Testimonianza raccolta sul campo l' 8 maggio 1999


 

"È statuto che, se alcuno volesse far fabbricare qualche edificio di fucina,follo e simili edifici,
e volesse levar l'acqua da qualche fiume pubblico, possa cavar detta acqua a suo bene placido,
mentre che non sia danno a qualche altro edificio che
prima fusse edificato e a cui servisse detta acqua..."
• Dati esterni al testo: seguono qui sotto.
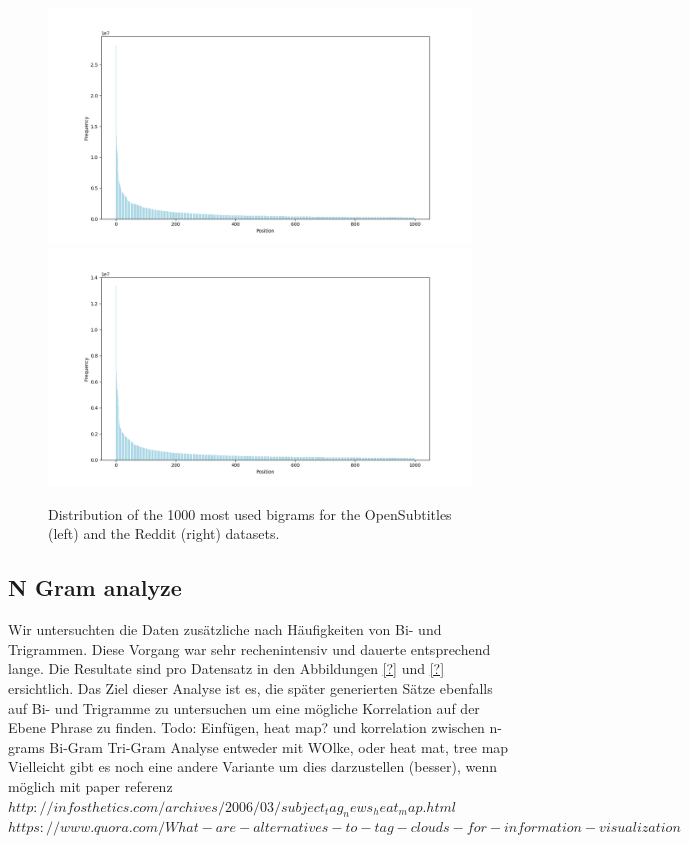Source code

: \begin{figure}[htb]
	\includegraphics[width=\linewidth]{img/opensubtitles_bigram_top_1000_dist}
	\centering
	\small
	\endminipage\hfill
	\includegraphics[width=\linewidth]{img/reddit_bigram_top_1000_dist}
	\centering
	\small
	\endminipage\hfill
	\caption{Distribution of the 1000 most used bigrams for the OpenSubtitles (left) and the Reddit (right) datasets.}
	\label{data:ngram:freq_dist_top_1000}
\end{figure}

\subsection{N Gram analyze}
Wir untersuchten die Daten zusätzliche nach Häufigkeiten von Bi- und Trigrammen. Diese Vorgang war sehr rechenintensiv und dauerte entsprechend lange. Die Resultate sind pro Datensatz in den Abbildungen \ref{?} und \ref{?} ersichtlich. Das Ziel dieser Analyse ist es, die später generierten Sätze ebenfalls auf Bi- und Trigramme zu untersuchen um eine mögliche Korrelation auf der Ebene Phrase zu finden.
Todo: Einfügen, heat map? und korrelation zwischen n-grams
Bi-Gram Tri-Gram Analyse entweder mit WOlke, oder heat mat, tree map
Vielleicht gibt es noch eine andere Variante um dies darzustellen (besser), wenn möglich mit paper referenz
$http://infosthetics.com/archives/2006/03/subject_tag_news_heat_map.html$
$https://www.quora.com/What-are-alternatives-to-tag-clouds-for-information-visualization$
Statuti di Valtrompia, 1576


 

Il carbone di legna veniva prodotto nei boschi della Valle Trompia, la cui coltivazione era attentamente sorvegliata, nella consapevolezza della sua importanza all'interno del ciclo lavorativo dell'industria siderurgica e di altre attività economiche, così come per il riscaldamento quotidiano dei locali privati.
Il Podestà veneto Giovanni da Lezze nel Catasto del 1609 individua in alcuni Comuni della Valle l'uso di praticare la lavorazione del carbone di legna: a Villa e Carcina, Sarezzo, Gardone, Magno, Aleno, Marmentino, Pezzaze, Pezzoro. Anche Aiàle (da aiàl, piazzola per la costruzione della carboniaia), frazione del Comune di Pezzaze, nella toponomastica rivela la sua originaria vocazione.
Il carbone prodotto nei boschi della Val Trompia era utilizzato principalmente per la fusione e la lavorazione del ferro, come per il riscaldamento degli edifici e delle abitazioni private. Progressivamente, il combustibile disponibile in valle divenne insufficiente alle esigenze della fusione e della lavorazione del ferro, nonostante ne venissero importate cospicue quantità dal Tirolo e dalla vicina Val Sabbia.
Le ingenti quantità di combustibile necessarie alla fusione, raffinazione e forgiatura del ferro causavano pesanti disboscamenti delle montagne, non adeguatamente compensati dalle opere di rimboschimento: il patrimonio forestale si riduceva così di anno in anno e la produzione di carbone divenne progressivamente insufficiente per le esigenze di combustibile della valle.
Le acque del fiume Mella nascono in alta Valle Trompia, presso il Passo del Maniva e le pendici del Dosso Rotondo e, poco dopo, s'incontrano presso il Dosso Doghere. La maggior parte dei novantasei chilometri del suo percorso, che termina nei pressi di Ostiano, in provincia di Cremona, quando confluisce nel fiume Oglio, si snoda nel territorio della provincia di Brescia.
Le ruote dei magli, di varie dimensioni e munite di pale lignee, impiegate nei forni fusori e nelle fucine, nei mulini e nelle segherie, erano dislocate lungo il corso del fiume e dei suoi torrenti.
Le travate ed i canali di derivazione delle acque permettevano di condurre l'acqua del Mella e dei suoi torrenti alle ruote dotate di pale.
La risorsa energetica dell'acqua creò per tutte le comunità della valle problemi riguardanti il suo corretto uso, risolti, a partire dall'antichità, attraverso l'istituzione di veri e propri regolamenti contenuti entro i più ampi "Statuti" valtrumplini.
La necessaria vicinanza ai corsi d'acqua degli opifici esponeva questi ultimi ai danneggiamenti procurati dalle ricorrenti alluvioni.
Travate di derivazione e ruote idrauliche furono sovente compromesse dell'impeto delle acque del fiume in piena, e non di rado si assistette a rovinosi allagamenti degli stessi edifici.